断続・能力都市俯瞰風景/2
『五年前にターミナルから脱走したアウター』。その調査を名目として、軒先縁日はひとり盟元市を訪れた。
名産のただ酔うためだけの酒『フロート』に興味のない軒先は、ターミナルから発行された調査許可証を胸元に仕舞い込んで喫茶店に足を運ぶ。
彼が真に追いかけてきたスタンプと、脱走したという“願いを叶える”というアウターは繋がっているかもしれない……。
「……」
湯気のたつコーヒーに口をつける。
深入りのキリマンジャロをアメリカンに仕立てたコーヒーは、このカフェの看板商品らしい。外部の特殊探偵であるため来るたびにターミナルに挨拶をしなければならないことと、何より市の境界を跨いだときの重苦しいなにかを我慢してでも通う価値がありそうだ。
……不良グループ『エクセリオン』にスタンプを流していたのはターミナルの人間だった。
『エクセリオン』の溜まり場をターミナルが手出し無用としたのが脱走したアウターの捜索という建前。あるいは本音も含むのだろうか? スタンプ作成に必要なのが願いを叶える能力……ということではないだろう。
なぜ不良グループに秘匿、ないしは開発段階のスタンプを横流しにしていた? 真っ先に思い浮かぶのは人体実験の材料という反吐の出る答えだった。
実験してどうする? 実験の先に何がほしい? スタンプの実用化、ということはないだろう。なにせ、アレの材料は――脳裏に漂う
「願いを叶える能力とスタンプは……欲しい結果は同じなのか?」
点と点を結ぶとすれば。
スタンプも、願いを叶える能力も……ターミナルは、同じ目標に対して別のアプローチを試みている……?
なくはないだろうと、軒先は少しぬるくなったコーヒーをまた一口。白い息を吐く。
「“願いを叶える”能力か……」
しかし、なんとも無茶苦茶な能力だ、と軒先は大雑把な感想を抱いた。
そんなものがあるとして、一体どんな人物なのだろうか。それだけの力に、どれだけの制約があって、どれだけの自制があるのか。
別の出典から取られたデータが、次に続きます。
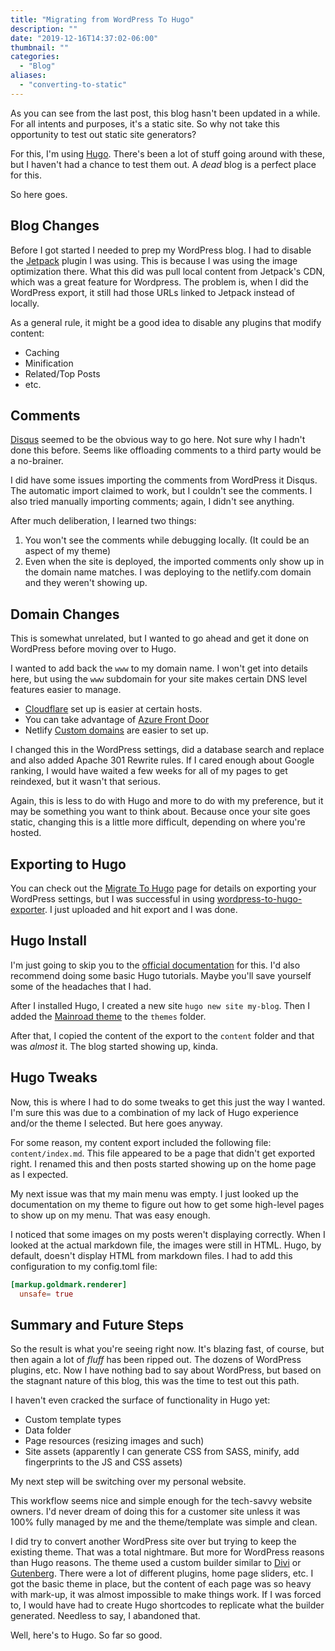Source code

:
 ```yaml
---
title: "Migrating from WordPress To Hugo"
description: ""
date: "2019-12-16T14:37:02-06:00"
thumbnail: ""
categories:
  - "Blog"
aliases:
  - "converting-to-static"
---
```


As you can see from the last post, this blog hasn't been updated in a while. For all intents and purposes, it's a static site.
So why not take this opportunity to test out static site generators?

For this, I'm using [Hugo](https://gohugo.io/). There's been a lot of stuff going around with these, but I haven't had a chance to test them out.
A _dead_ blog is a perfect place for this.

So here goes.

## Blog Changes
Before I got started I needed to prep my WordPress blog. I had to disable the [Jetpack](https://jetpack.com/) plugin I was using. This is because I was using the image optimization there. What this did was pull local content from Jetpack's CDN, which was a great feature for Wordpress. The problem is, when I did the WordPress export, it still had those URLs linked to Jetpack instead of locally.

As a general rule, it might be a good idea to disable any plugins that modify content:
- Caching
- Minification
- Related/Top Posts
- etc.

## Comments
[Disqus](https://disqus.com) seemed to be the obvious way to go here. Not sure why I hadn't done this before. Seems like offloading comments to a third party would be a no-brainer.

I did have some issues importing the comments from WordPress it Disqus. The automatic import claimed to work, but I couldn't see the comments. I also tried manually importing comments; again, I didn't see anything.

After much deliberation, I learned two things:
1. You won't see the comments while debugging locally. (It could be an aspect of my theme)
2. Even when the site is deployed, the imported comments only show up in the domain name matches. I was deploying to the netlify.com domain and they weren't showing up.

## Domain Changes
This is somewhat unrelated, but I wanted to go ahead and get it done on WordPress before moving over to Hugo.

I wanted to add back the `www` to my domain name. I won't get into details here, but using the `www` subdomain for your site makes certain DNS level features easier to manage.
- [Cloudflare](https://www.cloudflare.com/) set up is easier at certain hosts.
- You can take advantage of [Azure Front Door](https://docs.microsoft.com/en-us/azure/frontdoor/front-door-overview)
- Netlify [Custom domains](https://docs.netlify.com/domains-https/custom-domains/) are easier to set up.

I changed this in the WordPress settings, did a database search and replace and also added Apache 301 Rewrite rules. If I cared enough about Google ranking, I would have waited a few weeks for all of my pages to get reindexed, but it wasn't that serious.

Again, this is less to do with Hugo and more to do with my preference, but it may be something you want to think about. Because once your site goes static, changing this is a little more difficult, depending on where you're hosted.

## Exporting to Hugo
You can check out the [Migrate To Hugo](https://gohugo.io/tools/migrations/#wordpress) page for details on exporting your WordPress settings, but I was successful in using [wordpress-to-hugo-exporter](https://github.com/SchumacherFM/wordpress-to-hugo-exporter). I just uploaded and hit export and I was done.

## Hugo Install
I'm just going to skip you to the [official documentation](https://gohugo.io/getting-started/installing/) for this. I'd also recommend doing some basic Hugo tutorials. Maybe you'll save yourself some of the headaches that I had.

After I installed Hugo, I created a new site `hugo new site my-blog`. Then I added the [Mainroad theme](https://themes.gohugo.io/mainroad/) to the `themes` folder.

After that, I copied the content of the export to the `content` folder and that was _almost_ it. The blog started showing up, kinda.

## Hugo Tweaks
Now, this is where I had to do some tweaks to get this just the way I wanted. I'm sure this was due to a combination of my lack of Hugo experience and/or the theme I selected. But here goes anyway.

For some reason, my content export included the following file: `content/index.md`. This file appeared to be a page that didn't get exported right. I renamed this and then posts started showing up on the home page as I expected.

My next issue was that my main menu was empty. I just looked up the documentation on my theme to figure out how to get some high-level pages to show up on my menu. That was easy enough.

I noticed that some images on my posts weren't displaying correctly. When I looked at the actual markdown file, the images were still in HTML. Hugo, by default, doesn't display HTML from markdown files. I had to add this configuration to my config.toml file:

```toml
[markup.goldmark.renderer]
  unsafe= true
```
## Summary and Future Steps
So the result is what you're seeing right now. It's blazing fast, of course, but then again a lot of _fluff_ has been ripped out. The dozens of WordPress plugins, etc.
Now I have nothing bad to say about WordPress, but based on the stagnant nature of this blog, this was the time to test out this path.

I haven't even cracked the surface of functionality in Hugo yet:
- Custom template types
- Data folder
- Page resources (resizing images and such)
- Site assets (apparently I can generate CSS from SASS, minify, add fingerprints to the JS and CSS assets)

My next step will be switching over my personal website.

This workflow seems nice and simple enough for the tech-savvy website owners.
I'd never dream of doing this for a customer site unless it was 100% fully managed by me and the theme/template was simple and clean.

I did try to convert another WordPress site over but trying to keep the existing theme. That was a total nightmare. But more for WordPress reasons than Hugo reasons.
The theme used a custom builder similar to [Divi](https://www.elegantthemes.com/gallery/divi/) or [Gutenberg](https://wordpress.org/gutenberg/).
There were a lot of different plugins, home page sliders, etc. I got the basic theme in place, but the content of each page was so heavy with mark-up, it was almost impossible to make things work.
If I was forced to, I would have had to create Hugo shortcodes to replicate what the builder generated. Needless to say, I abandoned that.

Well, here's to Hugo. So far so good.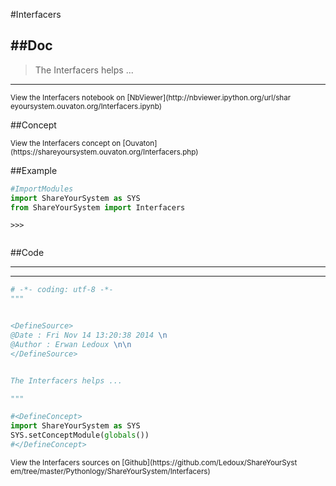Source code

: 

<!--
FrozenIsBool False
-->

#Interfacers

##Doc
----


>
> The Interfacers helps ...
>
>

----

<small>
View the Interfacers notebook on [NbViewer](http://nbviewer.ipython.org/url/shar
eyoursystem.ouvaton.org/Interfacers.ipynb)
</small>




<!--
FrozenIsBool False
-->

##Concept

<script type="text/javascript">

        var HrefStr=window.location.href;
        //alert(window.location.href)

        if(HrefStr == "https://shareyoursystem.ouvaton.org/Interfacers/"){

            //alert('Ouvaton')
            document.write("from ")
            document.write("https://shareyoursystem.ouvaton.org ")
            document.write("<iframe width=\"725\" height=\"300\" src=\"")
            document.write("https://shareyoursystem.ouvaton.org")
            document.write("/Interfacers.php\"></iframe>")
        }
        else{

            //alert('Local')
            document.write("from ")
            document.write("/Users/ledoux/Documents/ShareYourSystem/Ouvaton/ ")
            document.write("<iframe width=\"725\" height=\"300\" src=\"")
            document.write("/Users/ledoux/Documents/ShareYourSystem/Ouvaton/")
            document.write("Interfacers.html\"></iframe>")
        }

</script>

<small>
View the Interfacers concept on
[Ouvaton](https://shareyoursystem.ouvaton.org/Interfacers.php)
</small>




<!--
FrozenIsBool False
-->

##Example

```python
#ImportModules
import ShareYourSystem as SYS
from ShareYourSystem import Interfacers

```


```console
>>>


```



<!--
FrozenIsBool False
-->

##Code

----

<ClassDocStr>

----

```python
# -*- coding: utf-8 -*-
"""


<DefineSource>
@Date : Fri Nov 14 13:20:38 2014 \n
@Author : Erwan Ledoux \n\n
</DefineSource>


The Interfacers helps ...

"""

#<DefineConcept>
import ShareYourSystem as SYS
SYS.setConceptModule(globals())
#</DefineConcept>

```

<small>
View the Interfacers sources on [Github](https://github.com/Ledoux/ShareYourSyst
em/tree/master/Pythonlogy/ShareYourSystem/Interfacers)
</small>


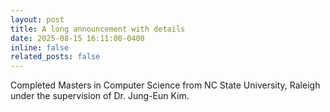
 ```yaml
---
layout: post
title: A long announcement with details
date: 2025-08-15 16:11:00-0400
inline: false
related_posts: false
---
```


Completed Masters in Computer Science from NC State University, Raleigh under the supervision of Dr. Jung-Eun Kim.

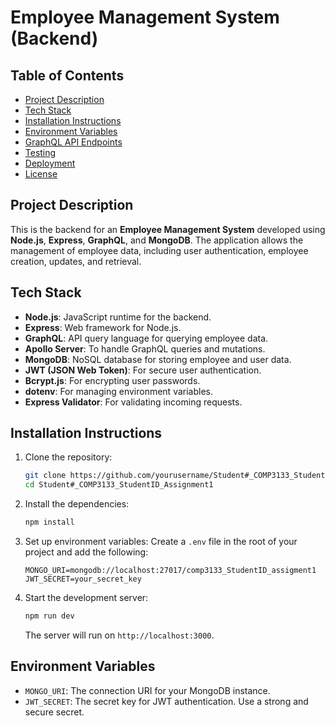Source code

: 
# Employee Management System (Backend)

## Table of Contents
- [Project Description](#project-description)
- [Tech Stack](#tech-stack)
- [Installation Instructions](#installation-instructions)
- [Environment Variables](#environment-variables)
- [GraphQL API Endpoints](#graphql-api-endpoints)
- [Testing](#testing)
- [Deployment](#deployment)
- [License](#license)

## Project Description
This is the backend for an **Employee Management System** developed using **Node.js**, **Express**, **GraphQL**, and **MongoDB**. The application allows the management of employee data, including user authentication, employee creation, updates, and retrieval.

## Tech Stack
- **Node.js**: JavaScript runtime for the backend.
- **Express**: Web framework for Node.js.
- **GraphQL**: API query language for querying employee data.
- **Apollo Server**: To handle GraphQL queries and mutations.
- **MongoDB**: NoSQL database for storing employee and user data.
- **JWT (JSON Web Token)**: For secure user authentication.
- **Bcrypt.js**: For encrypting user passwords.
- **dotenv**: For managing environment variables.
- **Express Validator**: For validating incoming requests.

## Installation Instructions
1. Clone the repository:
    ```bash
    git clone https://github.com/yourusername/Student#_COMP3133_StudentID_Assignment1.git
    cd Student#_COMP3133_StudentID_Assignment1
    ```

2. Install the dependencies:
    ```bash
    npm install
    ```

3. Set up environment variables:
    Create a `.env` file in the root of your project and add the following:
    ```plaintext
    MONGO_URI=mongodb://localhost:27017/comp3133_StudentID_assigment1
    JWT_SECRET=your_secret_key
    ```

4. Start the development server:
    ```bash
    npm run dev
    ```

   The server will run on `http://localhost:3000`.

## Environment Variables
- `MONGO_URI`: The connection URI for your MongoDB instance.
- `JWT_SECRET`: The secret key for JWT authentication. Use a strong and secure secret.

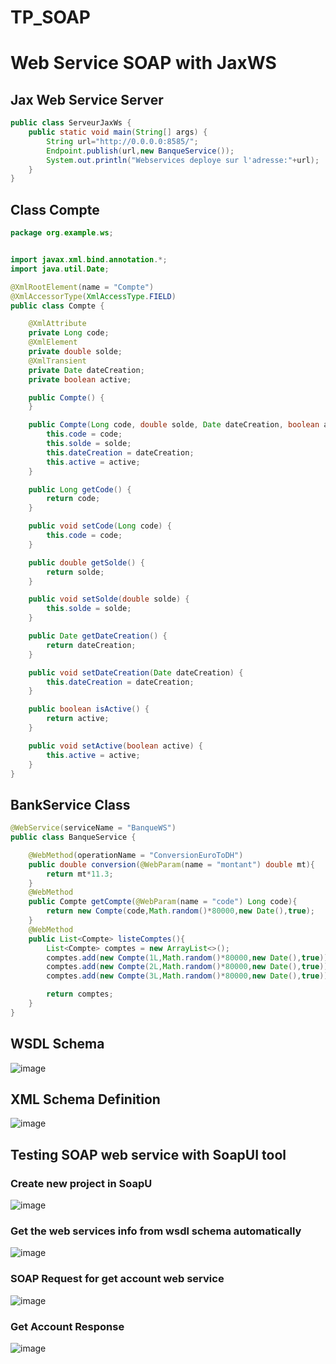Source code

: # TP_SOAP
# Web Service SOAP with JaxWS

## Jax Web Service Server
```java
public class ServeurJaxWs {
    public static void main(String[] args) {
        String url="http://0.0.0.0:8585/";
        Endpoint.publish(url,new BanqueService());
        System.out.println("Webservices deploye sur l'adresse:"+url);
    }
}
``` 

## Class Compte

```java
package org.example.ws;


import javax.xml.bind.annotation.*;
import java.util.Date;

@XmlRootElement(name = "Compte")
@XmlAccessorType(XmlAccessType.FIELD)
public class Compte {

    @XmlAttribute
    private Long code;
    @XmlElement
    private double solde;
    @XmlTransient
    private Date dateCreation;
    private boolean active;

    public Compte() {
    }

    public Compte(Long code, double solde, Date dateCreation, boolean active) {
        this.code = code;
        this.solde = solde;
        this.dateCreation = dateCreation;
        this.active = active;
    }

    public Long getCode() {
        return code;
    }

    public void setCode(Long code) {
        this.code = code;
    }

    public double getSolde() {
        return solde;
    }

    public void setSolde(double solde) {
        this.solde = solde;
    }

    public Date getDateCreation() {
        return dateCreation;
    }

    public void setDateCreation(Date dateCreation) {
        this.dateCreation = dateCreation;
    }

    public boolean isActive() {
        return active;
    }

    public void setActive(boolean active) {
        this.active = active;
    }
}
``` 

## BankService Class
```java
@WebService(serviceName = "BanqueWS")
public class BanqueService {

    @WebMethod(operationName = "ConversionEuroToDH")
    public double conversion(@WebParam(name = "montant") double mt){
        return mt*11.3;
    }
    @WebMethod
    public Compte getCompte(@WebParam(name = "code") Long code){
        return new Compte(code,Math.random()*80000,new Date(),true);
    }
    @WebMethod
    public List<Compte> listeComptes(){
        List<Compte> comptes = new ArrayList<>();
        comptes.add(new Compte(1L,Math.random()*80000,new Date(),true));
        comptes.add(new Compte(2L,Math.random()*80000,new Date(),true));
        comptes.add(new Compte(3L,Math.random()*80000,new Date(),true));

        return comptes;
    }
}
``` 

## WSDL Schema

![image](https://user-images.githubusercontent.com/52087288/197517761-179ac005-3f7a-45ef-8130-87ef46114406.png)

## XML Schema Definition

![image](https://user-images.githubusercontent.com/52087288/197518031-48f2a240-8f54-48c2-bc51-0d9cd82583a5.png)


## Testing SOAP web service with SoapUI tool

### Create new project in SoapU

![image](https://user-images.githubusercontent.com/62752474/180603541-3920fa3a-ce30-4371-bd72-2e8bb521a1cd.png)

### Get the web services info from wsdl schema automatically

![image](https://user-images.githubusercontent.com/62752474/180603551-1435ae90-c593-4253-b7d9-48cb58229c3f.png)
### SOAP Request for get account web service

![image](https://user-images.githubusercontent.com/62752474/180603560-95598f5e-e5c3-48cb-b825-9d8aa9f49284.png)

### Get Account Response 

![image](https://user-images.githubusercontent.com/62752474/180603571-fb231739-5409-4929-8fb8-9e0f9f700a17.png)
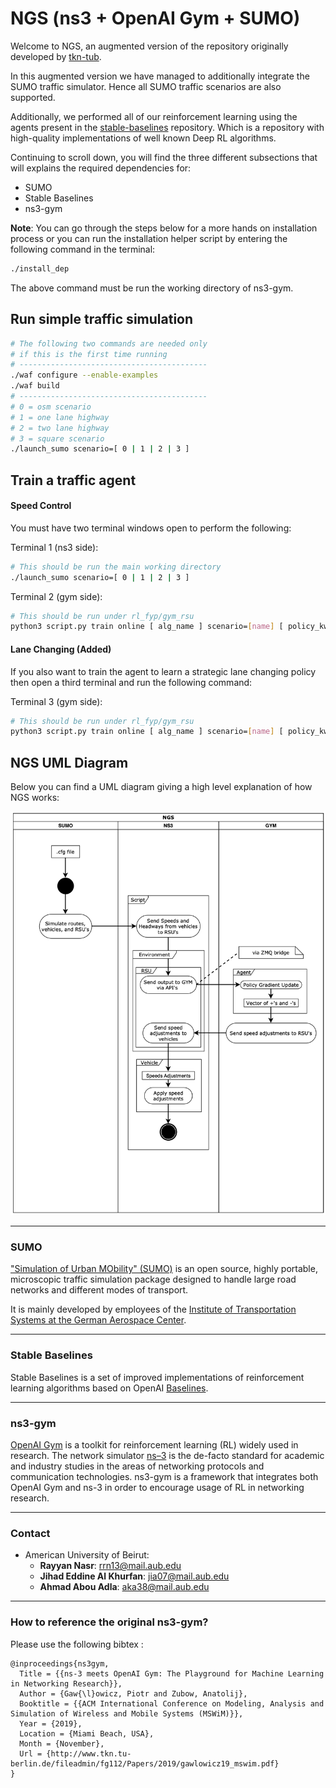# NGS (ns3 + OpenAI Gym + SUMO)

Welcome to NGS, an augmented version of the repository originally developed by [tkn-tub](https://github.com/tkn-tub/ns3-gym). 

In this augmented version we have managed to additionally integrate the SUMO traffic simulator. Hence all SUMO traffic scenarios are also supported.

Additionally, we performed all of our reinforcement learning using the agents present in the [stable-baselines](https://github.com/hill-a/stable-baselines) repository. Which is a repository with high-quality implementations of well known Deep RL algorithms.

Continuing to scroll down, you will find the three different subsections that will explains the required dependencies for:
* SUMO
* Stable Baselines
* ns3-gym

**Note**: You can go through the steps below for a more hands on installation process or you can run the installation helper script by entering the following command in the terminal:
```bash
./install_dep
```

The above command must be run the working directory of ns3-gym.

## Run simple traffic simulation
```bash
# The following two commands are needed only
# if this is the first time running
# ------------------------------------------ 
./waf configure --enable-examples
./waf build
# ------------------------------------------
# 0 = osm scenario
# 1 = one lane highway
# 2 = two lane highway
# 3 = square scenario
./launch_sumo scenario=[ 0 | 1 | 2 | 3 ]
```

## Train a traffic agent
#### Speed Control
You must have two terminal windows open to perform the following:

Terminal 1 (ns3 side): 
```bash
# This should be run the main working directory
./launch_sumo scenario=[ 0 | 1 | 2 | 3 ]
```

Terminal 2 (gym side):
```bash
# This should be run under rl_fyp/gym_rsu
python3 script.py train online [ alg_name ] scenario=[name] [ policy_kwargs ]
```

#### Lane Changing (Added)
If you also want to train the agent to learn a strategic lane changing
policy then open a third terminal and run the following command:

Terminal 3 (gym side):
```bash
# This should be run under rl_fyp/gym_rsu
python3 script.py train online [ alg_name ] scenario=[name] [ policy_kwargs ]
```

## NGS UML Diagram


Below you can find a UML diagram giving a high level explanation of how NGS works:

![UML Diagram](docs/uml.png)

---
### SUMO

["Simulation of Urban MObility" (SUMO)](https://sumo.dlr.de/) is an open source,
highly portable, microscopic traffic simulation package designed to handle
large road networks and different modes of transport.

It is mainly developed by employees of the [Institute of Transportation Systems
at the German Aerospace Center](https://www.dlr.de/ts).

---

### Stable Baselines

Stable Baselines is a set of improved implementations of reinforcement learning algorithms based on OpenAI [Baselines](https://github.com/openai/baselines/).

---

### ns3-gym

[OpenAI Gym](https://gym.openai.com/) is a toolkit for reinforcement learning (RL) widely used in research. The network simulator [ns–3](https://www.nsnam.org/) is the de-facto standard for academic and industry studies in the areas of networking protocols and communication technologies. ns3-gym is a framework that integrates both OpenAI Gym and ns-3 in order to encourage usage of RL in networking research.

---

### Contact

* American University of Beirut:
    * **Rayyan Nasr**: rrn13@mail.aub.edu
    * **Jihad Eddine Al Khurfan**: jia07@mail.aub.edu
    * **Ahmad Abou Adla**: aka38@mail.aub.edu
    
---
    
### How to reference the original ns3-gym?

Please use the following bibtex :

```
@inproceedings{ns3gym,
  Title = {{ns-3 meets OpenAI Gym: The Playground for Machine Learning in Networking Research}},
  Author = {Gaw{\l}owicz, Piotr and Zubow, Anatolij},
  Booktitle = {{ACM International Conference on Modeling, Analysis and Simulation of Wireless and Mobile Systems (MSWiM)}},
  Year = {2019},
  Location = {Miami Beach, USA},
  Month = {November},
  Url = {http://www.tkn.tu-berlin.de/fileadmin/fg112/Papers/2019/gawlowicz19_mswim.pdf}
}
```
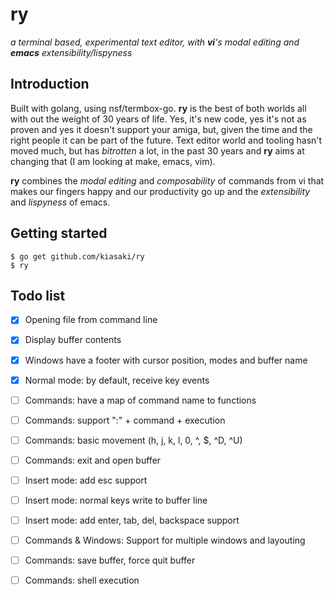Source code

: # ry

_a terminal based, experimental text editor, with **vi**'s modal editing and **emacs** extensibility/lispyness_

## Introduction

Built with golang, using nsf/termbox-go. **ry** is the best of both worlds all
with out the weight of 30 years of life. Yes, it's new code, yes it's not as proven
and yes it doesn't support your amiga, but, given the time and the right people
it can be part of the future. Text editor world and tooling hasn't moved much,
but has _bitrotten_ a lot, in the past 30 years and **ry** aims at changing that
(I am looking at make, emacs, vim).

**ry** combines the _modal editing_ and _composability_ of commands from vi that
makes our fingers happy and our productivity go up and the _extensibility_ and
_lispyness_ of emacs.

## Getting started

```
$ go get github.com/kiasaki/ry
$ ry
```

## Todo list

- [x] Opening file from command line
- [x] Display buffer contents
- [x] Windows have a footer with cursor position, modes and buffer name
- [x] Normal mode: by default, receive key events
- [ ] Commands: have a map of command name to functions
- [ ] Commands: support ":" + command + <CR> execution
- [ ] Commands: basic movement (h, j, k, l, 0, ^, $, ^D, ^U)
- [ ] Commands: exit and open buffer
- [ ] Insert mode: add esc support
- [ ] Insert mode: normal keys write to buffer line
- [ ] Insert mode: add enter, tab, del, backspace support
- [ ] Commands & Windows: Support for multiple windows and layouting
- [ ] Commands: save buffer, force quit buffer
- [ ] Commands: shell execution


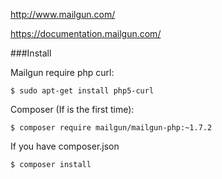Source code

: http://www.mailgun.com/

https://documentation.mailgun.com/

###Install

Mailgun require php curl:
```
$ sudo apt-get install php5-curl
```

Composer (If is the first time):
```
$ composer require mailgun/mailgun-php:~1.7.2
```

If you have composer.json
```
$ composer install
```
叶いやすくなるとか、必要な道筋がわかるとか、そういったアウターはいくらか心当たりがある。等級にしてA、言い換えれば“努力が実を結ぶ”能力だ。能力研究都市盟元は、安易に“願いを叶える”と冠を付けるような街ではない。
「まぁ、まずは仕事だな……」
伝票を手に立ち上がろうとする軒先の肩を押さえ、座り込ませた人物がいた。
彼はそのまま軒先の向かいの席に腰を下ろし、キリマンジャロのエスプレッソを二つ注文する。
「はじめまして。僕は白崎鋼音、精神疾患系A等級の……あなたたちがいうところのアウターだ」
「俺たちがいうのところの、とは、ずいぶん他人行儀だな」
「あなたは盟元の人間じゃないでしょう。この店でアメリカンを飲むのは素人だからね」
周りを見れば、ほとんどの客が「わかってないやつだなぁ」という目で軒先を見ていた。
サーブされたエスプレッソを舐めるように飲んでみると、なるほど、常連というか事情通のような味わいだった。すかさずガムシロップを二つ投入する。
「それで、そのA等級アウター様がしがない余所者になんの用だ」
「余所者じゃなかったら容赦はしなかった。突然のことで失礼をしたとは思うけれど、それはそれとしてほしい。すまなかった。謝っただろう、許してほしい」
奇妙な少年だった。
肌も髪もほとんど真っ白で、目は血の色をしている。アルビノという体質を想起させるが、どうもそうではないらしい。線の細さに対して背はそこそこあり、体つきも相当に鍛えられている。
「君にも事情があるんだろう。それはまぁ、わからないけど立ち入ることでもなさそうだ」
言って、軒先は名刺を取り出す。
「特殊探偵の軒先だ。しばらくこの街で、ある道具の出所と行方を追う予定だ」
「黒峰研究所所属、白崎鋼音だ。今後ともよろしく」
お互いに挨拶を交わし、どちらともなく席を立つ。
「そうだ白崎鋼音くん、また明日会えるかな」
瞳の奥によく見知った赤色を見出した鋼音は、渋々ながらも承諾した。